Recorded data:
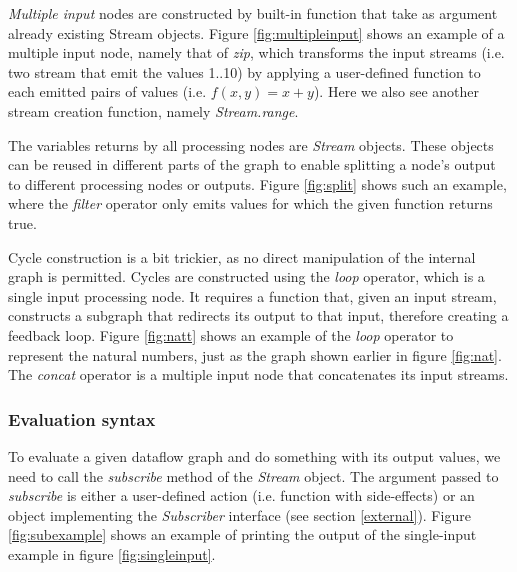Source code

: \documentclass[sigplan,review,anonymous]{acmart}\settopmatter{printfolios=true}
\begin{document}

\textit{Multiple input} nodes are constructed by built-in function that take as argument already existing Stream objects. Figure \ref{fig:multipleinput} shows an example of a multiple input node, namely that of \textit{zip}, which transforms the input streams (i.e. two stream that emit the values 1..10) by applying a user-defined function to each emitted pairs of values (i.e. $f(x,y)=x+y$). Here we also see another stream creation function, namely \textit{Stream.range}.


The variables returns by all processing nodes are \textit{Stream} objects. These objects can be reused in different parts of the graph to enable splitting a node's output to different processing nodes or outputs. Figure \ref{fig:split} shows such an example, where the \textit{filter} operator only emits values for which the given function returns true.


Cycle construction is a bit trickier, as no direct manipulation of the internal graph is permitted. Cycles are constructed using the \textit{loop} operator, which is a single input processing node. It requires a function that, given an input stream, constructs a subgraph that redirects its output to that input, therefore creating a feedback loop. Figure \ref{fig:natt} shows an example of the \textit{loop} operator to represent the natural numbers, just as the graph shown earlier in figure \ref{fig:nat}. The \textit{concat} operator is a multiple input node that concatenates its input streams.


\subsubsection{Evaluation syntax}

To evaluate a given dataflow graph and do something with its output values, we need to call the \textit{subscribe} method of the \textit{Stream} object. The argument passed to \textit{subscribe} is either a user-defined action (i.e. function with side-effects) or an object implementing the \textit{Subscriber} interface (see section \ref{external}). Figure \ref{fig:subexample} shows an example of printing the output of the single-input example in figure \ref{fig:singleinput}.
\end{document}
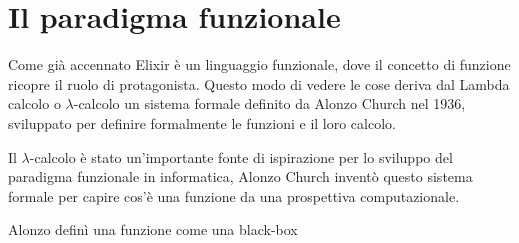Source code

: \section{Il paradigma funzionale}
Come già accennato Elixir è un linguaggio funzionale, dove
il concetto di funzione ricopre il ruolo di protagonista.
Questo modo di vedere le cose deriva dal Lambda calcolo o $\lambda$-calcolo
\cite{Lambdaca75:online}
un sistema formale definito da Alonzo Church nel 1936, sviluppato
per definire formalmente le funzioni e il loro calcolo.

Il $\lambda$-calcolo è stato un'importante fonte di ispirazione per lo sviluppo 
del paradigma funzionale in informatica, Alonzo Church inventò questo sistema formale
per capire cos'è una funzione da una prospettiva computazionale.

Alonzo definì una funzione come una black-box



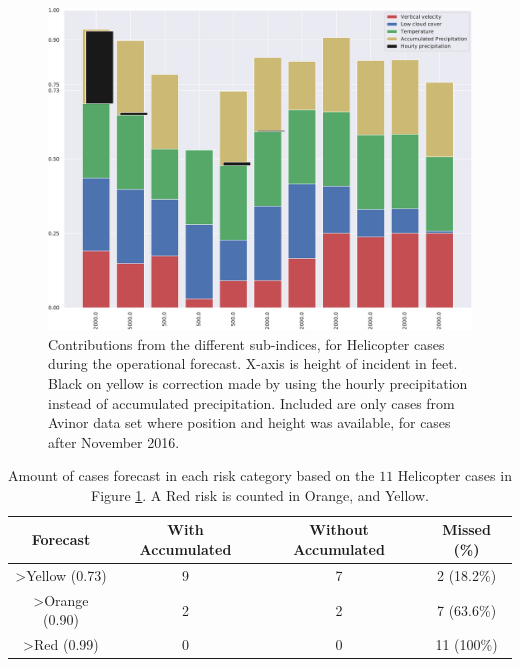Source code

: \begin{figure}[H]
    \centering
    \includegraphics[width=\textwidth]{Figures/HeliAccum.pdf}
    \caption{Contributions from the different sub-indices, for Helicopter cases during the operational forecast. X-axis is height of incident in feet. Black on yellow is correction made by using the hourly precipitation instead of accumulated precipitation. Included are only cases from Avinor data set where position and height was available, for cases after November 2016.}
    \label{fig:HeliAccum}
\end{figure}

\begin{table}[H]
    \centering
    \begin{tabular}{c|c|c|c}
        Forecast & With Accumulated & Without Accumulated & Missed (\%) \\ \hline
        >Yellow (0.73) & 9 & 7 & 2 (18.2\%)\\
        >Orange (0.90) & 2 & 2 & 7 (63.6\%)\\ 
        >Red (0.99) & 0 & 0 & 11 (100\%)\\
    \end{tabular}
    \caption{Amount of cases forecast in each risk category based on the $11$ Helicopter cases in Figure \ref{fig:HeliAccum}. A Red risk is counted in Orange, and Yellow.}
    \label{tab:HeliCont}
\end{table}

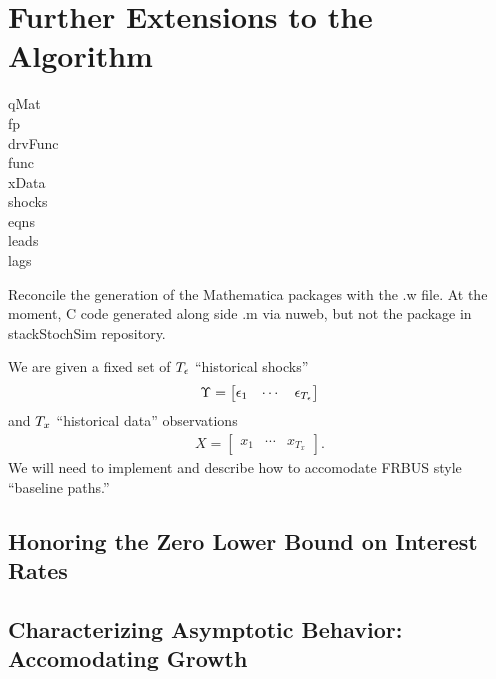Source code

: \documentclass[12pt]{article}
\begin{document}
\section{Further Extensions to the Algorithm}
\label{sec:algorithm-overview}

\begin{description}
\item[qMat] 
\item[fp] 
\item[drvFunc] 
\item[func] 
\item[xData] 
\item[shocks] 
\item[eqns] 
\item[leads] 
\item[lags] 
\end{description}



Reconcile the generation of the Mathematica packages with the .w file. At the moment, C code generated along side .m via nuweb, but not the package in stackStochSim repository.

We are given a fixed set of ${T_\epsilon}$ ``historical shocks''
\begin{gather*}
  \Upsilon =
  \begin{bmatrix}
    \epsilon_1&\cdots&\epsilon_{{T_\epsilon}}
  \end{bmatrix}
\end{gather*}
and ${T_x}$ ``historical data'' observations
\begin{gather*}
  X =
  \begin{bmatrix}
    x_1&\cdots&x_{T_x}
  \end{bmatrix}.
\end{gather*}
We will need to implement and describe how to accomodate FRBUS style ``baseline paths.''

\subsection{Honoring the Zero Lower Bound on Interest Rates}
\label{sec:honoring-zero-lower}

\subsection{Characterizing Asymptotic Behavior:  Accomodating Growth}
\label{sec:char-asympt-behav}
\end{document}
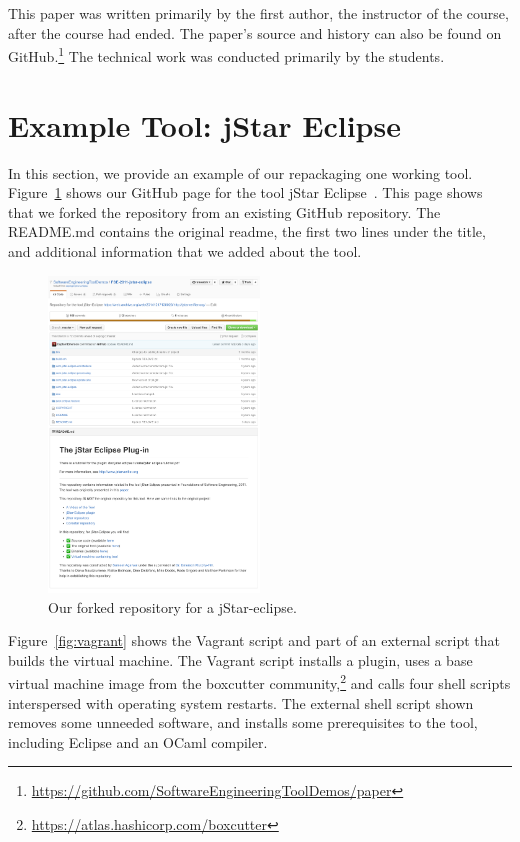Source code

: \documentclass[10pt,conference]{IEEEtran}
\begin{document}
This paper was written primarily by the first author,
the instructor of the course, after the course 
had ended.
The paper's source and history can also be found 
on GitHub.\footnote{\url{https://github.com/SoftwareEngineeringToolDemos/paper}}
The technical work was conducted primarily by the students.

\section{Example Tool: jStar Eclipse}

In this section, we provide an example of our repackaging 
one working tool.
Figure~\ref{fig:jstar} shows our GitHub page for
the tool jStar Eclipse~\cite{jstar}.
This page shows that we forked
the repository from an existing GitHub repository.
The README.md contains the original readme,
the first two lines under the title,
and additional information that we added about the tool.


\begin{figure}[t]
  \centering
    \includegraphics[width=0.5\textwidth]{jstar.png}
  \caption{Our forked repository for a jStar-eclipse.}\label{fig:jstar}
\end{figure}

Figure~\ref{fig:vagrant} shows the Vagrant script and 
part of an external script that builds the virtual machine.
The Vagrant script installs a plugin, 
uses a base virtual machine image from the boxcutter 
community,\footnote{\url{https://atlas.hashicorp.com/boxcutter}}
and calls four shell scripts interspersed with operating system 
restarts.
The external shell script shown removes some unneeded software,
and installs some prerequisites to the tool, including Eclipse and
an OCaml compiler. 
\end{document}

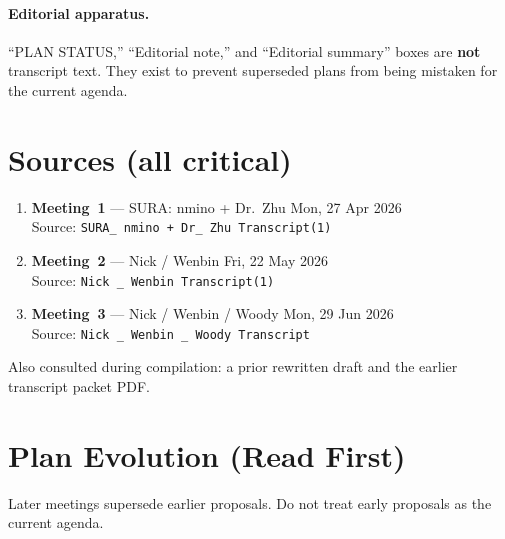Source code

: \documentclass[11pt]{article}
\begin{document}
\paragraph{Editorial apparatus.}
``PLAN STATUS,'' ``Editorial note,'' and ``Editorial summary'' boxes are
\textbf{not} transcript text. They exist to prevent superseded plans from being
mistaken for the current agenda.

\section*{Sources (all critical)}
\begin{enumerate}[leftmargin=*,itemsep=0.35em]
  \item \textbf{Meeting~1} --- SURA: nmino + Dr.~Zhu \quad Mon, 27 Apr 2026\\
        Source: \texttt{SURA\_ nmino + Dr\_ Zhu Transcript(1)}
  \item \textbf{Meeting~2} --- Nick / Wenbin \quad Fri, 22 May 2026\\
        Source: \texttt{Nick \_ Wenbin Transcript(1)}
  \item \textbf{Meeting~3} --- Nick / Wenbin / Woody \quad Mon, 29 Jun 2026\\
        Source: \texttt{Nick \_ Wenbin \_ Woody Transcript}
\end{enumerate}
Also consulted during compilation: a prior rewritten draft and the earlier
transcript packet PDF.

\section*{Plan Evolution (Read First)}
Later meetings supersede earlier proposals. Do not treat early proposals as the
current agenda.
\end{document}
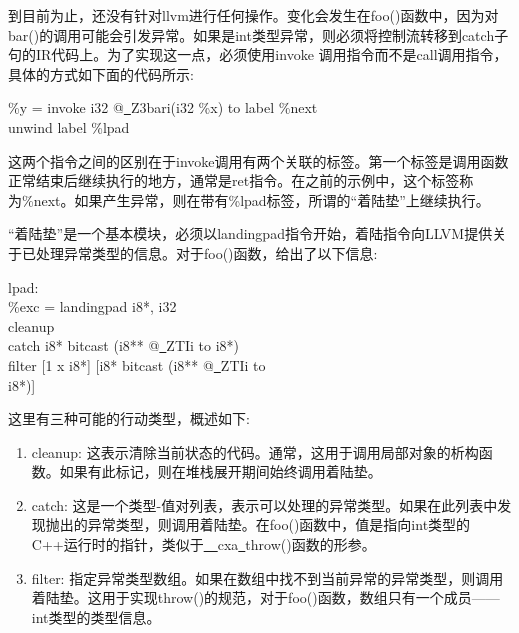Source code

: 到目前为止，还没有针对llvm进行任何操作。变化会发生在foo()函数中，因为对bar()的调用可能会引发异常。如果是int类型异常，则必须将控制流转移到catch子句的IR代码上。为了实现这一点，必须使用invoke 调用指令而不是call调用指令，具体的方式如下面的代码所示:\par

\begin{tcolorbox}[colback=white,colframe=black]
\%y = invoke i32 @\underline{~}Z3bari(i32 \%x) to label \%next \\
\hspace*{6cm}unwind label \%lpad
\end{tcolorbox}

这两个指令之间的区别在于invoke调用有两个关联的标签。第一个标签是调用函数正常结束后继续执行的地方，通常是ret指令。在之前的示例中，这个标签称为\%next。如果产生异常，则在带有\%lpad标签，所谓的“着陆垫”上继续执行。\par

“着陆垫”是一个基本模块，必须以landingpad指令开始，着陆指令向LLVM提供关于已处理异常类型的信息。对于foo()函数，给出了以下信息:\par

\begin{tcolorbox}[colback=white,colframe=black]
lpad: \\
\%exc = landingpad { i8*, i32 } \\
\hspace*{3cm}cleanup \\
\hspace*{3cm}catch i8* bitcast (i8** @\underline{~}ZTIi to i8*) \\
\hspace*{3cm}filter [1 x i8*] [i8* bitcast (i8** @\underline{~}ZTIi to  \\
\hspace*{3.5cm}i8*)]
\end{tcolorbox}

这里有三种可能的行动类型，概述如下:\par

\begin{enumerate}
\item cleanup: 这表示清除当前状态的代码。通常，这用于调用局部对象的析构函数。如果有此标记，则在堆栈展开期间始终调用着陆垫。

\item catch: 这是一个类型-值对列表，表示可以处理的异常类型。如果在此列表中发现抛出的异常类型，则调用着陆垫。在foo()函数中，值是指向int类型的C++运行时的指针，类似于\underline{~~}cxa\underline{~}throw()函数的形参。
	
\item filter: 指定异常类型数组。如果在数组中找不到当前异常的异常类型，则调用着陆垫。这用于实现throw()的规范，对于foo()函数，数组只有一个成员——int类型的类型信息。
\end{enumerate}

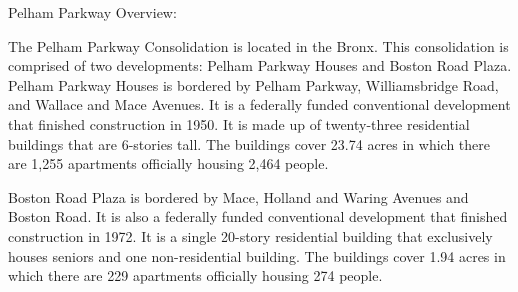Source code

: Pelham Parkway Overview:  



The Pelham Parkway Consolidation is located in the Bronx. This consolidation is comprised of two developments: Pelham Parkway Houses and Boston Road Plaza. Pelham Parkway Houses is bordered by Pelham Parkway, Williamsbridge Road, and Wallace and Mace Avenues. It is a federally funded conventional development that finished construction in 1950. It is made up of twenty-three residential buildings that are 6-stories tall. The buildings cover 23.74 acres in which there are 1,255 apartments officially housing 2,464 people.   

  

Boston Road Plaza is bordered by Mace, Holland and Waring Avenues and Boston Road. It is also a federally funded conventional development that finished construction in 1972. It is a single 20-story residential building that exclusively houses seniors and one non-residential building. The buildings cover 1.94 acres in which there are 229 apartments officially housing 274 people.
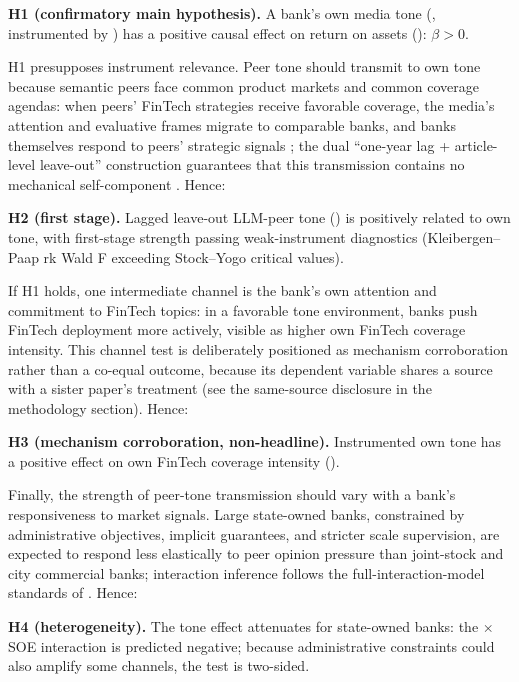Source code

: \textbf{H1 (confirmatory main hypothesis).} A bank's own media tone
(, instrumented by ) has a
positive causal effect on return on assets (): $\beta > 0$.

H1 presupposes instrument relevance. Peer tone should transmit to own tone because semantic
peers face common product markets and common coverage agendas: when peers' FinTech strategies
receive favorable coverage, the media's attention and evaluative frames migrate to comparable
banks, and banks themselves respond to peers' strategic signals \parencite{leary2014peerfirms};
the dual ``one-year lag + article-level leave-out'' construction guarantees that this
transmission contains no mechanical self-component \parencite{manski1993reflection}. Hence:

\textbf{H2 (first stage).} Lagged leave-out LLM-peer tone () is
positively related to own tone, with first-stage strength passing weak-instrument diagnostics
(Kleibergen--Paap rk Wald F exceeding Stock--Yogo critical values).

If H1 holds, one intermediate channel is the bank's own attention and commitment to FinTech
topics: in a favorable tone environment, banks push FinTech deployment more actively, visible
as higher own FinTech coverage intensity. This channel test is deliberately positioned as
mechanism corroboration rather than a co-equal outcome, because its dependent variable shares
a source with a sister paper's treatment (see the same-source disclosure in the methodology
section). Hence:

\textbf{H3 (mechanism corroboration, non-headline).} Instrumented own tone has a positive
effect on own FinTech coverage intensity ().

Finally, the strength of peer-tone transmission should vary with a bank's responsiveness to
market signals. Large state-owned banks, constrained by administrative objectives, implicit
guarantees, and stricter scale supervision, are expected to respond less elastically to peer
opinion pressure than joint-stock and city commercial banks; interaction inference follows the
full-interaction-model standards of \textcite{brambor2006understanding}. Hence:

\textbf{H4 (heterogeneity).} The tone effect attenuates for state-owned banks: the
 $\times$ SOE interaction is predicted negative; because
administrative constraints could also amplify some channels, the test is two-sided.

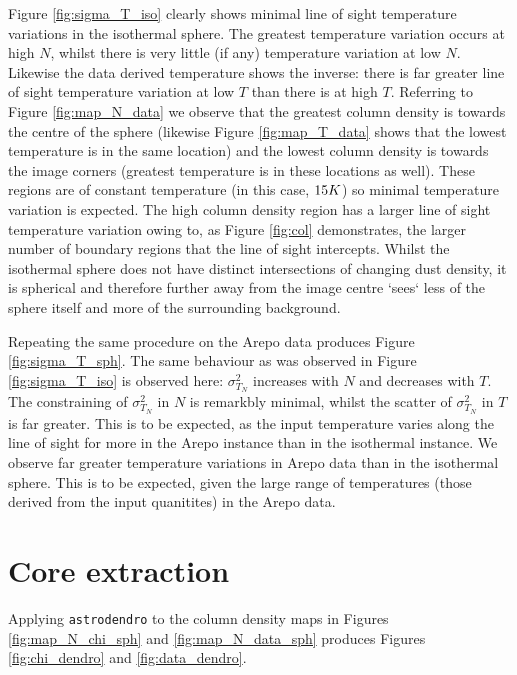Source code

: \documentclass{report}
\begin{document}
Figure \ref{fig:sigma_T_iso} clearly shows minimal line of sight temperature variations in the isothermal sphere. The greatest temperature variation occurs at high $N$, whilst there is very little (if any) temperature variation at low $N$. Likewise the data derived temperature shows the inverse: there is far greater line of sight temperature variation at low $T$ than there is at high $T$. Referring to Figure \ref{fig:map_N_data} we observe that the greatest column density is towards the centre of the sphere (likewise Figure \ref{fig:map_T_data} shows that the lowest temperature is in the same location) and the lowest column density is towards the image corners (greatest temperature is in these locations as well). These regions are of constant temperature (in this case, $15\/K$) so minimal temperature variation is expected. The high column density region has a larger line of sight temperature variation owing to, as Figure \ref{fig:col} demonstrates, the larger number of boundary regions that the line of sight intercepts. Whilst the isothermal sphere does not have distinct intersections of changing dust density, it is spherical and therefore further away from the image centre `sees` less of the sphere itself and more of the surrounding background.

Repeating the same procedure on the Arepo data produces Figure \ref{fig:sigma_T_sph}. The same behaviour as was observed in Figure \ref{fig:sigma_T_iso} is observed here: $\sigma_{T_{N}}^{2}$ increases with $N$ and decreases with $T$. The constraining of $\sigma_{T_{N}}^{2}$ in $N$ is remarkbly minimal, whilst the scatter of
$\sigma_{T_{N}}^{2}$ in $T$ is far greater. This is to be expected, as the input temperature varies along the line of sight for more in the Arepo instance than in the isothermal instance. We observe far greater temperature variations in Arepo data than in the isothermal sphere. This is to be expected, given the large range of temperatures (those derived from the input quanitites) in the Arepo data.

\section{Core extraction}
Applying \texttt{astrodendro} to the column density maps in Figures \ref{fig:map_N_chi_sph} and \ref{fig:map_N_data_sph} produces Figures \ref{fig:chi_dendro} and \ref{fig:data_dendro}.
\end{document}
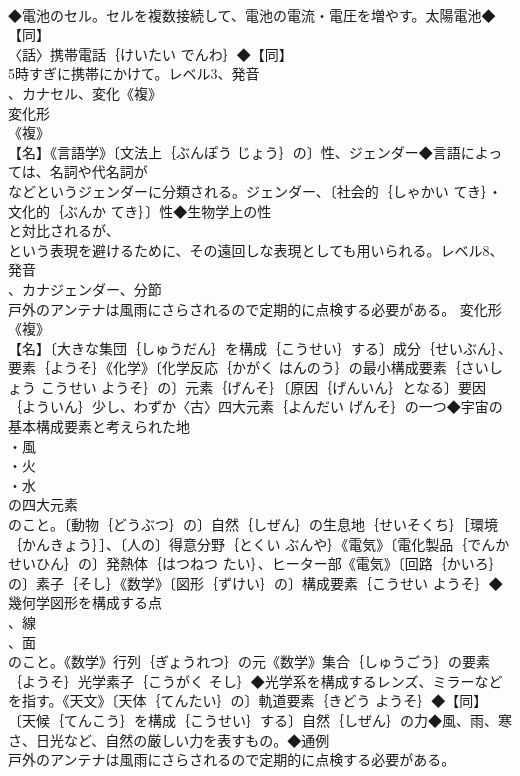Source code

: \documentclass[8pt]{extreport}
\begin{document}
\begin{CJK}{UTF8}{min}
\\	◆電池のセル。セルを複数接続して、電池の電流・電圧を増やす。太陽電池◆【同】
\\	〈話〉携帯電話｛けいたい でんわ｝◆【同】
\\	5時すぎに携帯にかけて。レベル3、発音
\\	、カナセル、変化《複》
\\	変化形 
\\	《複》
\\	【名】《言語学》〔文法上｛ぶんぽう じょう｝の〕性、ジェンダー◆言語によっては、名詞や代名詞が
\\	などというジェンダーに分類される。ジェンダー、〔社会的｛しゃかい てき｝・文化的｛ぶんか てき｝〕性◆生物学上の性
\\	と対比されるが、
\\	という表現を避けるために、その遠回しな表現としても用いられる。レベル8、発音
\\	、カナジェンダー、分節
\\	戸外のアンテナは風雨にさらされるので定期的に点検する必要がある。	変化形 
\\	《複》
\\	【名】〔大きな集団｛しゅうだん｝を構成｛こうせい｝する〕成分｛せいぶん｝、要素｛ようそ｝《化学》〔化学反応｛かがく はんのう｝の最小構成要素｛さいしょう こうせい ようそ｝の〕元素｛げんそ｝〔原因｛げんいん｝となる〕要因｛よういん｝少し、わずか〈古〉四大元素｛よんだい げんそ｝の一つ◆宇宙の基本構成要素と考えられた地
\\	・風
\\	・火
\\	・水
\\	の四大元素
\\	のこと。〔動物｛どうぶつ｝の〕自然｛しぜん｝の生息地｛せいそくち｝［環境｛かんきょう｝］、〔人の〕得意分野｛とくい ぶんや｝《電気》〔電化製品｛でんか せいひん｝の〕発熱体｛はつねつ たい｝、ヒーター部《電気》〔回路｛かいろ｝の〕素子｛そし｝《数学》〔図形｛ずけい｝の〕構成要素｛こうせい ようそ｝◆幾何学図形を構成する点
\\	、線
\\	、面
\\	のこと。《数学》行列｛ぎょうれつ｝の元《数学》集合｛しゅうごう｝の要素｛ようそ｝光学素子｛こうがく そし｝◆光学系を構成するレンズ、ミラーなどを指す。《天文》〔天体｛てんたい｝の〕軌道要素｛きどう ようそ｝◆【同】
\\	〔天候｛てんこう｝を構成｛こうせい｝する〕自然｛しぜん｝の力◆風、雨、寒さ、日光など、自然の厳しい力を表すもの。◆通例
\\	戸外のアンテナは風雨にさらされるので定期的に点検する必要がある。

\end{CJK}
\end{document}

- Goal of the exercise
Please return only the lines running from the line with "the Arepo data." to the final line of the data, both included, exactly and without any pictures.

- Output of the exercise
$\sigma_{T_{N}}^{2}$ in $T$ is far greater. This is to be expected, as the input temperature varies along the line of sight for more in the Arepo instance than in the isothermal instance. We observe far greater temperature variations in Arepo data than in the isothermal sphere. This is to be expected, given the large range of temperatures (those derived from the input quanitites) in the Arepo data.

\section{Core extraction}
Applying \texttt{astrodendro} to the column density maps in Figures \ref{fig:map_N_chi_sph} and \ref{fig:map_N_data_sph} produces Figures \ref{fig:chi_dendro} and \ref{fig:data_dendro}.
\end{document}
Source code

: \documentclass[8pt]{extreport}
\begin{document}
\begin{CJK}{UTF8}{min}
\\	◆電池のセル。セルを複数接続して、電池の電流・電圧を増やす。太陽電池◆【同】
\\	〈話〉携帯電話｛けいたい でんわ｝◆【同】
\\	5時すぎに携帯にかけて。レベル3、発音
\\	、カナセル、変化《複》
\\	変化形 
\\	《複》
\\	【名】《言語学》〔文法上｛ぶんぽう じょう｝の〕性、ジェンダー◆言語によっては、名詞や代名詞が
\\	などというジェンダーに分類される。ジェンダー、〔社会的｛しゃかい てき｝・文化的｛ぶんか てき｝〕性◆生物学上の性
\\	と対比されるが、
\\	という表現を避けるために、その遠回しな表現としても用いられる。レベル8、発音
\\	、カナジェンダー、分節
\\	戸外のアンテナは風雨にさらされるので定期的に点検する必要がある。	変化形 
\\	《複》
\\	【名】〔大きな集団｛しゅうだん｝を構成｛こうせい｝する〕成分｛せいぶん｝、要素｛ようそ｝《化学》〔化学反応｛かがく はんのう｝の最小構成要素｛さいしょう こうせい ようそ｝の〕元素｛げんそ｝〔原因｛げんいん｝となる〕要因｛よういん｝少し、わずか〈古〉四大元素｛よんだい げんそ｝の一つ◆宇宙の基本構成要素と考えられた地
\\	・風
\\	・火
\\	・水
\\	の四大元素
\\	のこと。〔動物｛どうぶつ｝の〕自然｛しぜん｝の生息地｛せいそくち｝［環境｛かんきょう｝］、〔人の〕得意分野｛とくい ぶんや｝《電気》〔電化製品｛でんか せいひん｝の〕発熱体｛はつねつ たい｝、ヒーター部《電気》〔回路｛かいろ｝の〕素子｛そし｝《数学》〔図形｛ずけい｝の〕構成要素｛こうせい ようそ｝◆幾何学図形を構成する点
\\	、線
\\	、面
\\	のこと。《数学》行列｛ぎょうれつ｝の元《数学》集合｛しゅうごう｝の要素｛ようそ｝光学素子｛こうがく そし｝◆光学系を構成するレンズ、ミラーなどを指す。《天文》〔天体｛てんたい｝の〕軌道要素｛きどう ようそ｝◆【同】
\\	〔天候｛てんこう｝を構成｛こうせい｝する〕自然｛しぜん｝の力◆風、雨、寒さ、日光など、自然の厳しい力を表すもの。◆通例
\\	戸外のアンテナは風雨にさらされるので定期的に点検する必要がある。

\end{CJK}
\end{document}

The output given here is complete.